Из этого следует, что для того, чтобы заставить западного человека видеть чудеса, надо научить его "сдерживать" свои склонности к объяснению, научить как можно дольше не включать свои мощные научно-познавательные аппараты и не искать причины для увиденного удивительного события. Именно об этом пишет Владимир Вейдле, комментируя письма Китса: "В письме Китса братьям от 22 декабря 1817 года есть замечательные, много раз пояснявшиеся и все же еще недостаточно оцененные слова о том, что так торжественно, с больших букв он назвал Отрицательной Способностью. Ею, говорит он, в высочайшей степени обладал Шекспир, но известная мера ее необходима всякому поэту. Тот, кто ею наделен, "способен пребывать в неопределенности, тайне, сомнении без того, чтобы нетерпеливо искать фактов всяких оснований"" 246). Далее Вейдле прямо говорит: "Положительно определить установленную Китсом Способность можно, сказав, что она состоит в умении видеть мир чудесным, в умении различать чудесное" 247). Разумеется, развитие западного общества связано с убыванием чудесного, поскольку одной из самых характерных особенностей западной цивилизации является именно "нетерпеливый поиск фактов". Вполне осознавая данный факт, Вейдле пишет: "Чудесное это нельзя сказать, чтобы непосредственно противополагалось тому, что зовется "законами природы", но оно не могло не идти в разрез с тем научно-техническим познанием, с тем рассудком и прогрессом, которые были направлены к уловлению этих законом и практическому их использованию. Чудесное просвечивало сквозь покров научного, физико-математического мира, подобно тому, как еще и сейчас солнце восходит и заходит над неподвижной землей вопреки открытию Коперника" 248).
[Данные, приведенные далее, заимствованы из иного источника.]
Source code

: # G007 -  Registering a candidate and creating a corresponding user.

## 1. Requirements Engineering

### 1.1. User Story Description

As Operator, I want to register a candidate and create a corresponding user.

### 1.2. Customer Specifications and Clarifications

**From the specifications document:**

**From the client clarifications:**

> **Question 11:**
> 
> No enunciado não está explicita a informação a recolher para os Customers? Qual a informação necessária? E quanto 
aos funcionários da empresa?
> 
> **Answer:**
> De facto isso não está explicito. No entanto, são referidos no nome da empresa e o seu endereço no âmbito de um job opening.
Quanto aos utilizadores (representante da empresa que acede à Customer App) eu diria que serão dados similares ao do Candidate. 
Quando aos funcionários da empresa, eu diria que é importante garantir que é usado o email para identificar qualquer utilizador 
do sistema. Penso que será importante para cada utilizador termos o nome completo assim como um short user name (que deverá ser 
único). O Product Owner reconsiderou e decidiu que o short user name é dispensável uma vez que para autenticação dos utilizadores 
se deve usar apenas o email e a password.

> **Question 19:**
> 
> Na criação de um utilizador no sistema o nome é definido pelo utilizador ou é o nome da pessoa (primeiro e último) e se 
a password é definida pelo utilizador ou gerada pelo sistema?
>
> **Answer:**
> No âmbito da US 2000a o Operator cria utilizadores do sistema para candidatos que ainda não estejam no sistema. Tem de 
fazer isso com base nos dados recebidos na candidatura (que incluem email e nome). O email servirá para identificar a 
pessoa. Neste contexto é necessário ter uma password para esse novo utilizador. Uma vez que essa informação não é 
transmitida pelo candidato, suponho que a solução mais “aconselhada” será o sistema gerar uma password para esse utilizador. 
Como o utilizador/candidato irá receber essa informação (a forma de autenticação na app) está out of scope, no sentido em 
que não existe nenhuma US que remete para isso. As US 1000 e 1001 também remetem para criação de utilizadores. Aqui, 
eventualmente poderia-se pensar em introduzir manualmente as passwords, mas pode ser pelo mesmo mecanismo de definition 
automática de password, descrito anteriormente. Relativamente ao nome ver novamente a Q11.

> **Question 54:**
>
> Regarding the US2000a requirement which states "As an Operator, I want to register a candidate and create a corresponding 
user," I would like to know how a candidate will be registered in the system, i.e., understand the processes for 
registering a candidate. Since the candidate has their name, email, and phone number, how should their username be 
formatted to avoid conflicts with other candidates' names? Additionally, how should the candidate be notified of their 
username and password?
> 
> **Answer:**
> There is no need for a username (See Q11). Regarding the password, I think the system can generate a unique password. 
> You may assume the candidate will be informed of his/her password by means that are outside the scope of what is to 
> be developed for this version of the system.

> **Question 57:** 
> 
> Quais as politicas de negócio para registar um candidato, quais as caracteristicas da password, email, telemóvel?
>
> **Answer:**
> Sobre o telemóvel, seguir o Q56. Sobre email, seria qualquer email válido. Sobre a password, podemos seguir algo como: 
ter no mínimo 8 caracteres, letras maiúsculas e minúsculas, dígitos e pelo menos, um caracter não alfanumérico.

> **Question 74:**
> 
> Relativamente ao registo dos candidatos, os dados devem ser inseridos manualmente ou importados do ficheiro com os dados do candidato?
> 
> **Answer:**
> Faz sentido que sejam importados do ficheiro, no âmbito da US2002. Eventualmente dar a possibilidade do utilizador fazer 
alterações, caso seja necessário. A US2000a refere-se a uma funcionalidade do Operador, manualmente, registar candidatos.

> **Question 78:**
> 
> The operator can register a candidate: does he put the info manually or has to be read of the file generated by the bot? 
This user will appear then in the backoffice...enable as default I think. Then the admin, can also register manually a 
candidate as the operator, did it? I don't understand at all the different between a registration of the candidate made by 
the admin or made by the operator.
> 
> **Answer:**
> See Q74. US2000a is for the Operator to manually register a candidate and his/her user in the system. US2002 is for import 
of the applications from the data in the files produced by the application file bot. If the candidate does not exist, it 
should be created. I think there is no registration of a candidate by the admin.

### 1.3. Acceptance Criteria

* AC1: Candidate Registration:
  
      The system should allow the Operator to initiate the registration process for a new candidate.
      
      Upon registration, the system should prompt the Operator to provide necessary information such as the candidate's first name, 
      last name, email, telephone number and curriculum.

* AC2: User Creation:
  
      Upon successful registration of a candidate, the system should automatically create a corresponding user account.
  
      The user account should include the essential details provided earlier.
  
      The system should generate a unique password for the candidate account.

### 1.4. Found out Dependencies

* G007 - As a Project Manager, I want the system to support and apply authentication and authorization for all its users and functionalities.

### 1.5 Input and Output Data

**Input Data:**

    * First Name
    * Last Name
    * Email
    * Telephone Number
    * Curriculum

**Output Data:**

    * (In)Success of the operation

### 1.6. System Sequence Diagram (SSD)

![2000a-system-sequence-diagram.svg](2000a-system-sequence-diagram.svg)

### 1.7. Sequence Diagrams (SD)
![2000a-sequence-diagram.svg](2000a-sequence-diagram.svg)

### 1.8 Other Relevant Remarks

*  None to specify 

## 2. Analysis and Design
Как это ни странно, но ту же самую мыль о необходимости отказа от доискивания фактов ради поддержания чувства чудесного мы находим в источнике, крайне далеком по духу от Вейдле и Китса, - а именно в футурологическом трактате Станислава Лема "Сумма технологии". Лем не дает прямо определения чуда, но он лишь размышляет над вопросом, может ли существовать мир, достоверно знающий о существовании "иного", трансцендентного мира, и могут ли чудеса служить надежными доказательствами реальности трансценденции. На все эти вопросы Лем отвечает отрицательно, поскольку трансцендентное, по его мнению, может быть исключительно предметом веры либо смутных догадок. Между тем, по мнению Лема, "чудеса не служат подтверждением веры. Они преобразуют ее в знание, ибо знание основывается на доступных наблюдению фактах, и такими фактами стали бы тогда чудеса. Ученые превратили бы изучение этих чудес в раздел физики, химии или космогонии, и ничего не изменилось бы, даже если бы ввели туда пророков, движущих горы. Одно дело - узнавать о подобных делах и свершениях из Священного писания, в ореоле легенды, а совсем другое - наблюдать их воочию" 249). Стоит заметить, что в случае, когда чудеса стали бы исследовать в физике и космогонии, они, в соответствии с раскрытым Витгенштейном механизмом, быстро перестали бы быть чудесами, поскольку для них быстро подыскали бы какие-либо научные объяснения.